Durante la prima guerra mondiale prestò servizio in Marina, dove conobbe il pilota Giorgio Parodi (figlio del ricco armatore genovese Emanuele), con il quale, alla fine del conflitto, esattamente il 21 marzo 1921, fondò a Mandello la fabbrica motociclistica oggi famosa nel mondo. L’aquila quale simbolo delle Moto Guzzi deriva da quella che rappresenta la Marina e l’Aviazione italiane, in omaggio al pilota Giovanni Ravelli, morto in un incidente aereo, amico e commilitone di Guzzi e Parodi.

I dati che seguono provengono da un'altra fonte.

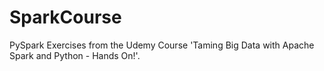 # SparkCourse
PySpark Exercises from the Udemy Course 'Taming Big Data with Apache Spark and Python - Hands On!'.
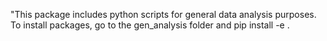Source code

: "This package includes python scripts for general data analysis purposes. To install packages, go to the gen_analysis folder and pip install -e .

Il 3 novembre i Guzzisti omaggeranno il fondatore delle motociclette da loro amate con una bella corsa in moto, accarezzando la tanca coll’aquila ad ali spiegate. Perché il rombo del bicilindrico a V, quale che sia la cilindrata, quale l’allestimento, se una modernissima California 1400 oppure una veccha V7, non lascia indifferenti. Impossibile.
Chi scrive può vantarsi di essere un motociclista ed anche guzzista. Seppure, poiché cronicamente povero, non mai in sella ad una Eldorado o ad una Norge, ma più modestamente, a quattordici anni, su uno scalcagnato “Dingo 3 marce” rosso e smarmittato. Faccio parte della famiglia.